There is truth in the old cliche, "They're not interviewing you, you're interviewing them" -- and you can't do that if you never set foot in the offices until the first day of work. If I were interviewing, I would suspect QE had something to hide.
Lat, shouldn't you be covering the Chemerinsky-Irvine controversy? Seems like pretty big deal if you ask me.
This is why I turned QE down. They love to max out on the little things -- you can wear flip-flops to work -- while neglecting the big things -- how is work allocated, what sorts of opportunities for training exist, how formal and extensive will the associate evaluations be, what sorts of structures are in place to help me get my work done? They have no answers to these questions. Instead, they just send one of the sleezy partners (Urquart being the sleeziest of them) to grope you.
They are always thinking of new ways in which to be different -- interview at the local bar, drinking during the interview. I just didnt get the sense that they think of ways to be a better place for a young lawyer to start his/her career. In fact, I think they spend so much time on the first that they actually spend less time on the second relative to comparable firms.
As insecure as all lawyers/law students are, I imagine the rejected prospect(s) will be pretty crushed if he or she didn't do anything outrageous, but just weren't chosen. I know after the callback rejections I always wondered why I wasn't picked.
As an aside, what kind of partners/associates are going on this trip? Are you forced to go as a recruiting committee member? Obviously every firm has a great deal of associates and partners who don't even like to interview, let alone do so for an entire weekend.
This is obviously just a way of facillitating gropage.
I can see it in your eyes. You don't have a single fucking offer.
I see you every time you walk down the halls. You recover from your zombie-like trance just long enough to avert your eyes away from mine. The semester has worn you down and what do you have to show for it? You are a stump of a man.

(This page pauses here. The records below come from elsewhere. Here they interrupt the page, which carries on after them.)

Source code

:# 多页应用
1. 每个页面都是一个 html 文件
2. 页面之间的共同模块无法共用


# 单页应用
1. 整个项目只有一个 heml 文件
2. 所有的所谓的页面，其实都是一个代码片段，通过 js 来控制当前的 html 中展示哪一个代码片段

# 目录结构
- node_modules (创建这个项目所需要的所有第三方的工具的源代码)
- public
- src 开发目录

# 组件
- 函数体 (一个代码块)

You hope I don't start up a conversation with you because you know it will lead to the inevitable. That talk and pitter patter about plans for the summer. Great summer plans of getting wined and dined in some far off city. Great plans of meeting new people and getting paid to do nothing. Because you didn't get a single fucking offer. And I can see the pain in your eyes.

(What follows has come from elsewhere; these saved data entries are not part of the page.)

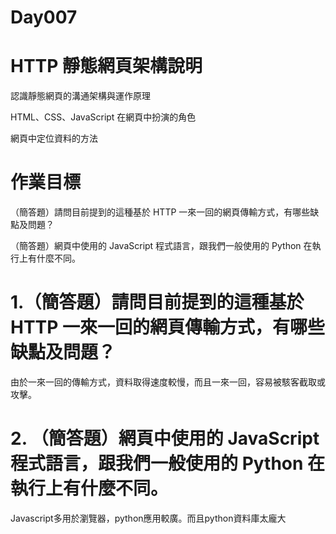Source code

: # Day007
# HTTP 靜態網頁架構說明
認識靜態網頁的溝通架構與運作原理

HTML、CSS、JavaScript 在網頁中扮演的角色

網頁中定位資料的方法

# 作業目標
（簡答題）請問目前提到的這種基於 HTTP 一來一回的網頁傳輸方式，有哪些缺點及問題？

（簡答題）網頁中使用的 JavaScript 程式語言，跟我們一般使用的 Python 在執行上有什麼不同。

# 1.（簡答題）請問目前提到的這種基於 HTTP 一來一回的網頁傳輸方式，有哪些缺點及問題？
由於一來一回的傳輸方式，資料取得速度較慢，而且一來一回，容易被駭客截取或攻擊。

# 2. （簡答題）網頁中使用的 JavaScript 程式語言，跟我們一般使用的 Python 在執行上有什麼不同。
Javascript多用於瀏覽器，python應用較廣。而且python資料庫太龐大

I had more callbacks than you had first-interviews. I had more offers than the number of firms who would even deign to look at you twice. I've been to more cities in 4 weeks than you or your grandchildren will ever set foot in during their entire lives. Chicago, New York, LA. I can tell you which airlines fly from which terminals and how many feet you have to walk to get to the 6:50 flight to LaGuardia from the 5:30 flight from O'Hare. I've had more money thrown at me on a single dinner than you spent on food in an entire month. Because you had heard about the stories of excess. And they wouldn't even let you glance inside the window.
For me, normalcy begins again when I write my last exam for my last final of this semester. But for you, it never begins. I see you in the library paging through your casebook. I see you rush to each of your classes: a sense of urgency in the way you move. Because you lost the 1L race, and you'd like to move just a little faster for the 2L one.
C'mon...be a little fair. Sleazy? If you're going to throw around accusations like that you should be sure that you're being accurate.
It's drunk and sleazy, thank you very much.
i like the idea. was always jealous of friends looking at investment banks who got whisked away on the same kind of weekends.
5:34 - Douché.
Obviously some people are pissed they didn't get the invite. I think it's a great idea. Wish something like this existed when I was going through the process.
And please don't try to suggest that someone can actually get a feel for what it's like to work for a particular firm just from 2-3 hours of interviewing with office's most personable people and a lunch with a couple of associates.
5:32. Lame. You have cut and paste this same comment into a dozen different strings for at least a week. Very lame.
uh...that was supposed to be 5:32, not 5:34.
*smacks head*
MTV did the same thing when it cast Real World: Back To New York. The season was a dud, and MTV never repeated the experiment.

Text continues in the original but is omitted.